TAROT by Jim Balent is unashamedly a T&A book, with no real pretense of a plot beyond that. It's in the same category as PENTHOUSE COMIX, or Wiched Wanda or Honey Hooker. I can't imagine anyone reading that book to follow the storyline or characters.
The nudity I think vastly narrows the market for that book.
Add to that the Satanic/Wiccan pentagrams and ocult themes, that probably further narrows the audience.

Even Budd Root's CAVEWOMAN, beyond its good-girl art, has a plot and themes near and dear to the writer/artist's heart (mostly pop-culture horror as seen in FAMOUS MONSTERS, Classic Hollywood horror movies, E.C. and Warren magazine horror, 60's pop culture, the Beatles, and silver-age Marvel comics.


I'm sympathetic to your point about completely changing the personality of a character, either for sales/marketing reasons, or just on the whim of the creators involved.

One character that stands out for me is THE QUESTION. Created by Steve Ditko with a very conservative Ayn Rand philosophy, I cn't imagine Ditko is pleased at all with the left-wing Zen-Bhuddist direction O'Neil took the chacter in with the 1987-1991 series.

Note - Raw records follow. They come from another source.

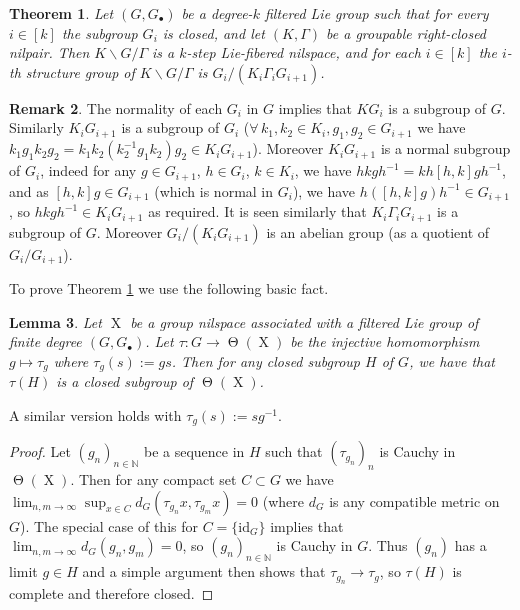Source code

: \documentclass[a4paper,12pt,reqno]{amsart}
\newtheorem{theorem}{Theorem}[section]
\newtheorem{lemma}[theorem]{Lemma}
\theoremstyle{definition}
\newtheorem{remark}[theorem]{Remark}
\def\to{\rightarrow}
\newcommand{\mb}{\mathbb}
\newcommand{\id}{\mathrm{id}}
\DeclareMathOperator{\tran}{\Theta}
\DeclareMathOperator{\ns}{X}
\begin{document}
\begin{theorem}\label{thm:top-double-coset}
Let $(G,G_\bullet)$ be a degree-$k$ filtered Lie group such that for every $i\in [k]$ the subgroup $G_i$ is closed, and let $(K,{\Gamma})$ be a groupable right-closed nilpair. Then  $K\backslash G/{\Gamma}$ is a $k$-step Lie-fibered nilspace, and for each $i\in [k]$ the $i$-th structure group of $K\backslash G/ \Gamma$ is $G_i/(K_i \Gamma_i G_{i+1})$.
\end{theorem}
\begin{remark}
The normality of each $G_i$ in $G$ implies that $KG_i$ is a subgroup of $G$. Similarly $K_iG_{i+1}$ is a  subgroup of $G_i$ ($\forall\, k_1,k_2\in K_i, g_1,g_2\in G_{i+1}$ we have $k_1g_1k_2g_2=k_1k_2(k_2^{-1}g_1k_2)g_2\in K_i G_{i+1}$). Moreover $K_iG_{i+1}$ is a normal subgroup of $G_i$, indeed for any $g\in G_{i+1}$, $h\in G_i$, $k\in K_i$, we have  $hkgh^{-1} = kh[h,k]gh^{-1}$, and as $[h,k]g\in  G_{i+1}$ (which is normal in $G_i$), we have $h([h,k]g)h^{-1}\in G_{i+1}$, so $hkgh^{-1} \in K_iG_{i+1}$ as required. It is seen similarly that $K_i \Gamma_i G_{i+1}$ is a subgroup of $G$. Moreover $G_i/(K_iG_{i+1})$ is an abelian group (as a quotient of  $G_i/G_{i+1}$). 
\end{remark}
To prove Theorem \ref{thm:top-double-coset} we use the following basic fact.
\begin{lemma}\label{lem:closed-group-as-trans}
Let $\ns$ be a group nilspace associated with a filtered Lie group of finite degree $(G,G_\bullet)$. Let $\tau:G\to \tran(\ns)$ be the injective homomorphism $g\mapsto \tau_g$ where $\tau_g(s):=gs$. Then for any closed subgroup $H$ of $G$, we have that $\tau(H)$ is a closed subgroup of $\tran(\ns)$.
\end{lemma}
A similar version holds with $\tau_g(s):=sg^{-1}$.
\begin{proof}
Let $(g_n)_{n\in \mb{N}}$ be a sequence in $H$ such that $(\tau_{g_n})_n$ is Cauchy in $\tran(\ns)$. Then for any compact set $C\subset G$ we have $\lim_{n,m\to\infty} \sup_{x\in C}d_G(\tau_{g_n}x,\tau_{g_m}x)=0$ (where $d_G$ is any compatible metric on $G$). The special case of this for $C=\{\id_G\}$ implies that $\lim_{n,m\to\infty} d_G(g_n,g_m)=0$, so $(g_n)_{n\in\mb{N}}$ is Cauchy in $G$. Thus $(g_n)$ has a limit $g\in H$ and a simple argument then shows that $\tau_{g_n}\to \tau_g$, so $\tau(H)$ is complete and therefore closed.
\end{proof}
\end{document}
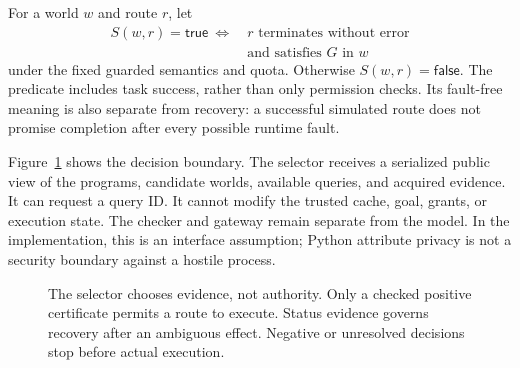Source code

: \documentclass[conference]{IEEEtran}
\newcommand{\Yes}{\mathsf{true}}
\newcommand{\No}{\mathsf{false}}
\begin{document}
For a world $w$ and route $r$, let
\begin{equation}
 \begin{aligned}
 S(w,r)=\Yes\ \iff\ &\text{$r$ terminates without error}\\
                    &\text{and satisfies $G$ in $w$}
 \end{aligned}
 \label{eq:success}
\end{equation}
under the fixed guarded semantics and quota. Otherwise $S(w,r)=\No$. The predicate includes task success, rather than only permission checks. Its fault-free meaning is also separate from recovery: a successful simulated route does not promise completion after every possible runtime fault.

Figure~\ref{fig:architecture} shows the decision boundary. The selector receives a serialized public view of the programs, candidate worlds, available queries, and acquired evidence. It can request a query ID. It cannot modify the trusted cache, goal, grants, or execution state. The checker and gateway remain separate from the model. In the implementation, this is an interface assumption; Python attribute privacy is not a security boundary against a hostile process.

\begin{figure}[t]
\centering
{}
\caption{The selector chooses evidence, not authority. Only a checked positive certificate permits a route to execute. Status evidence governs recovery after an ambiguous effect. Negative or unresolved decisions stop before actual execution.}
\label{fig:architecture}
\end{figure}
\end{document}
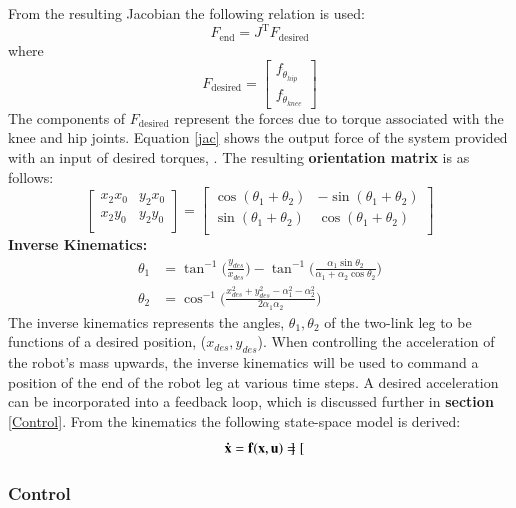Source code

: \noindent From the resulting Jacobian the following relation is used:
\begin{equation}\label{jac}
    F_\text{end} = J^\text{T}F_\text{desired}
\end{equation}
\noindent where 
\begin{equation}
    F_\text{desired} = 
    \begin{bmatrix}
        f_{\dot{\theta}_{hip}}\\
        f_{\dot{\theta}_{knee}}
    \end{bmatrix}
\end{equation}
\noindent The components of $F_\text{desired}$ represent the forces due to torque associated with the knee and hip joints. Equation \ref{jac} shows the output force of the system provided with an input of desired torques, \cite{spong_robot_nodate}.
\noindent The resulting \textbf{orientation matrix} is as follows:
\begin{equation}
    \begin{bmatrix}
        x_2x_0 & y_2x_0\\
        x_2y_0 & y_2y_0\\
    \end{bmatrix}
    = 
    \begin{bmatrix}
        \cos(\theta_1 + \theta_2) & -\sin(\theta_1 + \theta_2)\\
        \sin(\theta_1 + \theta_2) & \cos(\theta_1 + \theta_2)\\
    \end{bmatrix}
\end{equation}
\textbf{Inverse Kinematics:}
\begin{align}
    \theta_1 & = \tan^{-1}\bigg(\frac{y_{des}}{x_{des}}\bigg)-\tan^{-1}\bigg(\frac{\alpha_1\sin\theta_2}{\alpha_1+\alpha_2\cos\theta_2}\bigg)\\
    \theta_2 &= \cos^{-1}\bigg(\frac{x_{des}^2 + y_{des}^2 - \alpha_1^2 - \alpha_2^2}{2\alpha_1\alpha_2}\bigg)
\end{align}
\indent The inverse kinematics represents the angles, $\theta_1, \theta_2$ of the two-link leg to be functions of a desired position, ($x_{des}, y_{des}$). When controlling the acceleration of the robot's mass upwards, the inverse kinematics will be used to command a position of the end of the robot leg at various time steps. A desired acceleration can be incorporated into a feedback loop, which is discussed further in \textbf{section} \ref{Control}. From the kinematics the following state-space model is derived:\\
\begin{equation}
    \bf{\dot{x}} = \bf{f}(\bf{x,u}) = 
    \begin{bmatrix}
        
    \end{bmatrix}
\end{equation}


\subsubsection{Control}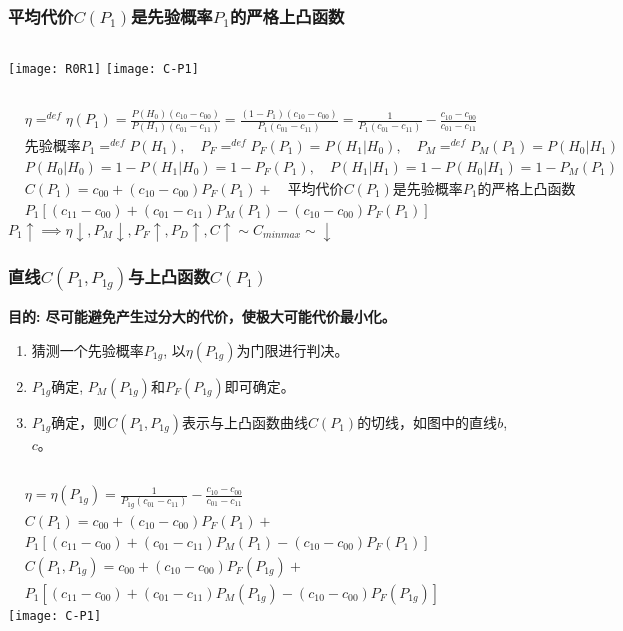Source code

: \begin{frame}[shrink]
\frametitle{平均代价$C(P_1)$是先验概率$P_1$的严格上凸函数}
\begin{columns}%
\texttt{[image: R0R1]}
\texttt{[image: C-P1]}
\end{columns}
\begin{align*}
&\eta\mathop{=}^{def}\eta(P_1)=\frac{P(H_0)(c_{10}-c_{00})}{P(H_1)(c_{01}-c_{11})}=\frac{(1-P_1)(c_{10}-c_{00})}{P_1(c_{01}-c_{11})}=\frac{1}{P_1(c_{01}-c_{11})}-\frac{c_{10}-c_{00}}{c_{01}-c_{11}}\\
&\text{先验概率}P_1\mathop{=}^{def}P(H_1),\quad P_F\mathop{=}^{def}P_F(P_1)=P(H_1|H_0),\quad  P_M\mathop{=}^{def}P_M(P_1)=P(H_0|H_1)\\
&P(H_0|H_0)=1-P(H_1|H_0)=1-P_F(P_1),\quad P(H_1|H_1)=1-P(H_0|H_1)=1-P_M(P_1)\\
&C(P_1)=c_{00}+(c_{10}-c_{00})P_F(P_1)+  \quad \textbf{平均代价$C(P_1)$是先验概率$P_1$的严格上凸函数}\\
&P_1[(c_{11}-c_{00})+(c_{01}-c_{11})P_M(P_1)-(c_{10}-c_{00})P_F(P_1)]
\end{align*}
$P_1\uparrow\implies \eta\downarrow, P_M\downarrow, P_F\uparrow, P_D\uparrow, C\uparrow\sim C_{minmax}\sim\downarrow$
\end{frame}

\begin{frame}[shrink]
\frametitle{直线$C(P_1,P_{1g})$与上凸函数$C(P_1)$}
\textbf{目的: 尽可能避免产生过分大的代价，使极大可能代价最小化。}
\begin{enumerate}
	\item 猜测一个先验概率$P_{1g}$, 以$\eta(P_{1g})$为门限进行判决。
	\item $P_{1g}$确定, $P_M(P_{1g})$和$P_F(P_{1g})$即可确定。
	\item $P_{1g}$确定，则$C(P_1,P_{1g})$表示与上凸函数曲线$C(P_1)$的切线，如图中的直线$b$, $c$。
\end{enumerate}
\begin{columns}
	\begin{align*}
	&\eta=\eta(P_{1g})=\frac{1}{P_{1g}(c_{01}-c_{11})}-\frac{c_{10}-c_{00}}{c_{01}-c_{11}}\\
	&C(P_1)=c_{00}+(c_{10}-c_{00})P_F(P_1)+\\
	&P_1[(c_{11}-c_{00})+(c_{01}-c_{11})P_M(P_1)-(c_{10}-c_{00})P_F(P_1)]\\
	&C(P_1,P_{1g})=c_{00}+(c_{10}-c_{00})P_F(P_{1g})+\\
	&P_1[(c_{11}-c_{00})+(c_{01}-c_{11})P_M(P_{1g})-(c_{10}-c_{00})P_F(P_{1g})]
	\end{align*}
	\texttt{[image: C-P1]}
\end{columns}
\end{frame}

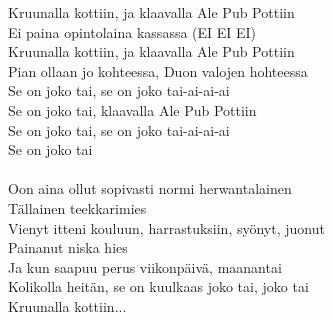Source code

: 
Kruunalla kottiin, ja klaavalla Ale Pub Pottiin \\
Ei paina opintolaina kassassa (EI EI EI) \\
Kruunalla kottiin, ja klaavalla Ale Pub Pottiin \\
Pian ollaan jo kohteessa, Duon valojen hohteessa \\
Se on joko tai, se on joko tai-ai-ai-ai \\
Se on joko tai, klaavalla Ale Pub Pottiin \\
Se on joko tai, se on joko tai-ai-ai-ai \\
Se on joko tai \\
\hspace{10mm} \\
Oon aina ollut sopivasti normi herwantalainen \\
Tällainen teekkarimies \\
Vienyt itteni kouluun, harrastuksiin, syönyt, juonut \\
Painanut niska hies \\
Ja kun saapuu perus viikonpäivä, maanantai \\
Kolikolla heitän, se on kuulkaas joko tai, joko tai \\
\hspace{10mm}
Kruunalla kottiin... \\
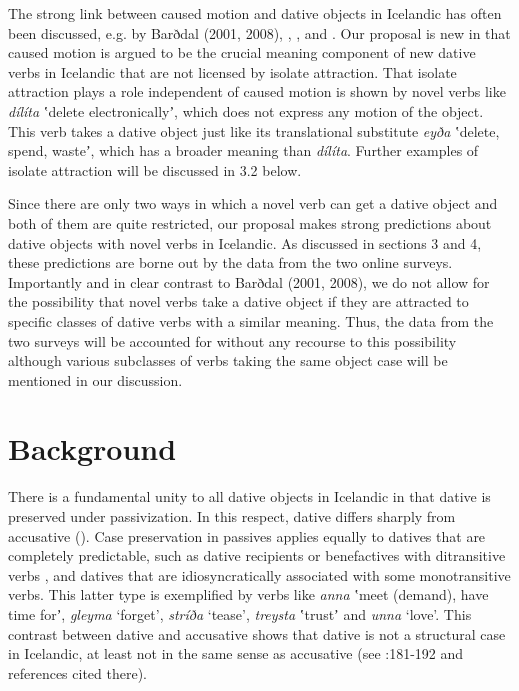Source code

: \documentclass[output=paper,modfonts,nonflat,colorlinks,citecolor=brown]{langsci/langscibook}
\begin{document}
The strong link between caused motion and dative objects in Icelandic has often been discussed, e.g. by Barðdal (2001, 2008), \citet{Svenonius2002}, \citet{Maling2002}, and \citet{Jónsson2013a}. Our proposal is new in that caused motion is argued to be the crucial meaning component of new dative verbs in Icelandic that are not licensed by isolate attraction. That isolate attraction plays a role independent of caused motion is shown by novel verbs like \textit{dílíta} ʽdelete electronicallyʼ, which does not express any motion of the object. This verb takes a dative object just like its translational substitute \textit{eyða} ʽdelete, spend, wasteʼ, which has a broader meaning than \textit{dílíta}. Further examples of isolate attraction will be discussed in 3.2 below.

Since there are only two ways in which a novel verb can get a dative object and both of them are quite restricted, our proposal makes strong predictions about dative objects with novel verbs in Icelandic. As discussed in sections 3 and 4, these predictions are borne out by the data from the two online surveys. Importantly and in clear contrast to Barðdal (2001, 2008), we do not allow for the possibility that novel verbs take a dative object if they are attracted to specific classes of dative verbs with a similar meaning. Thus, the data from the two surveys will be accounted for without any recourse to this possibility although various subclasses of verbs taking the same object case will be mentioned in our discussion.

\section{Background} %

There is a fundamental unity to all dative objects in Icelandic in that dative is preserved under passivization. In this respect, dative differs sharply from accusative (\citealt{ZaenenMalingThráinsson1985}). Case preservation in passives applies equally to datives that are completely predictable, such as dative recipients or benefactives with ditransitive verbs \citep{Jónsson2000}, and datives that are idiosyncratically associated with some monotransitive verbs. This latter type is exemplified by verbs like \textit{anna} ʽmeet (demand), have time forʼ, \textit{gleyma} ‘forget’, \textit{stríða} ‘tease’, \textit{treysta} ʽtrustʼ and \textit{unna} ‘love’. This contrast between dative and accusative shows that dative is not a structural case in Icelandic, at least not in the same sense as accusative (see \citealt{Thráinsson2007}:181-192 and references cited there).
\end{document}
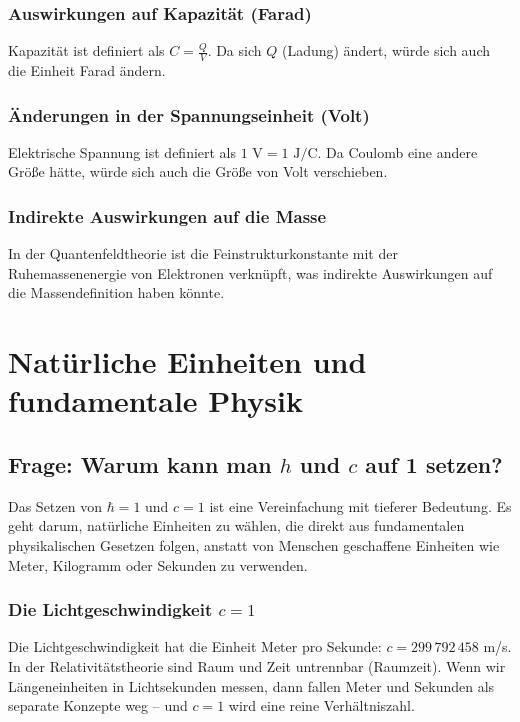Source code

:\documentclass[12pt,a4paper]{article}
\begin{document}
	\subsubsection{Auswirkungen auf Kapazität (Farad)}
	Kapazität ist definiert als $C = \frac{Q}{V}$. Da sich $Q$ (Ladung) ändert, würde sich auch die Einheit Farad ändern.
	
	\subsubsection{Änderungen in der Spannungseinheit (Volt)}
	Elektrische Spannung ist definiert als $1 \text{ V} = 1 \text{ J}/\text{C}$. Da Coulomb eine andere Größe hätte, würde sich auch die Größe von Volt verschieben.
	
	\subsubsection{Indirekte Auswirkungen auf die Masse}
	In der Quantenfeldtheorie ist die Feinstrukturkonstante mit der Ruhemassenenergie von Elektronen verknüpft, was indirekte Auswirkungen auf die Massendefinition haben könnte.
	
	\section{Natürliche Einheiten und fundamentale Physik}
	
	\subsection{Frage: Warum kann man $h$ und $c$ auf 1 setzen?}
	
	Das Setzen von $\hbar = 1$ und $c = 1$ ist eine Vereinfachung mit tieferer Bedeutung. Es geht darum, natürliche Einheiten zu wählen, die direkt aus fundamentalen physikalischen Gesetzen folgen, anstatt von Menschen geschaffene Einheiten wie Meter, Kilogramm oder Sekunden zu verwenden.
	
	\subsubsection{Die Lichtgeschwindigkeit $c = 1$}
	Die Lichtgeschwindigkeit hat die Einheit Meter pro Sekunde: $c = 299\,792\,458$ m/s. In der Relativitätstheorie \cite{Einstein1905} sind Raum und Zeit untrennbar (Raumzeit). Wenn wir Längeneinheiten in Lichtsekunden messen, dann fallen Meter und Sekunden als separate Konzepte weg – und $c = 1$ wird eine reine Verhältniszahl.
	
\end{document}
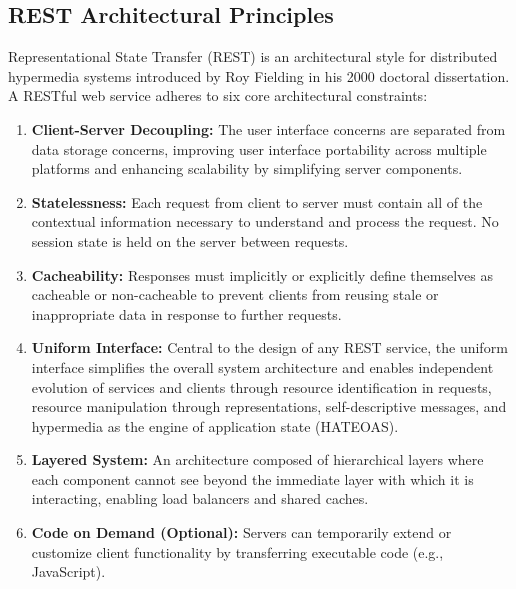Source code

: \documentclass[11pt,a4paper]{article}
\begin{document}
\subsection{REST Architectural Principles}
Representational State Transfer (REST) is an architectural style for distributed hypermedia systems introduced by Roy Fielding in his 2000 doctoral dissertation. A RESTful web service adheres to six core architectural constraints:
\begin{enumerate}
    \item \textbf{Client-Server Decoupling:} The user interface concerns are separated from data storage concerns, improving user interface portability across multiple platforms and enhancing scalability by simplifying server components.
    \item \textbf{Statelessness:} Each request from client to server must contain all of the contextual information necessary to understand and process the request. No session state is held on the server between requests.
    \item \textbf{Cacheability:} Responses must implicitly or explicitly define themselves as cacheable or non-cacheable to prevent clients from reusing stale or inappropriate data in response to further requests.
    \item \textbf{Uniform Interface:} Central to the design of any REST service, the uniform interface simplifies the overall system architecture and enables independent evolution of services and clients through resource identification in requests, resource manipulation through representations, self-descriptive messages, and hypermedia as the engine of application state (HATEOAS).
    \item \textbf{Layered System:} An architecture composed of hierarchical layers where each component cannot see beyond the immediate layer with which it is interacting, enabling load balancers and shared caches.
    \item \textbf{Code on Demand (Optional):} Servers can temporarily extend or customize client functionality by transferring executable code (e.g., JavaScript).
\end{enumerate}
\end{document}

Although I've praised the series on these boards, he's definitely not the same character Ditko created.

For that matter, neither is the Batman character that O'Neil wrote in the 1970's, the sophisticated, in-control, but relentless detective, the same character that O'Neil himself edited in the late80's and 90's, who became an intimidating out-of-control jerk who doesn't play well with others.
My only guess is that either O'Neil wanted to do this stuff in the 70's but was restrained by editorial control, or O'Neil himself changed considerably in the intervening years. Or --along the lines of the discussion here-- O'Neil just made an editorial decision to completely change and re-invent the character for the new market of that late 1980's era.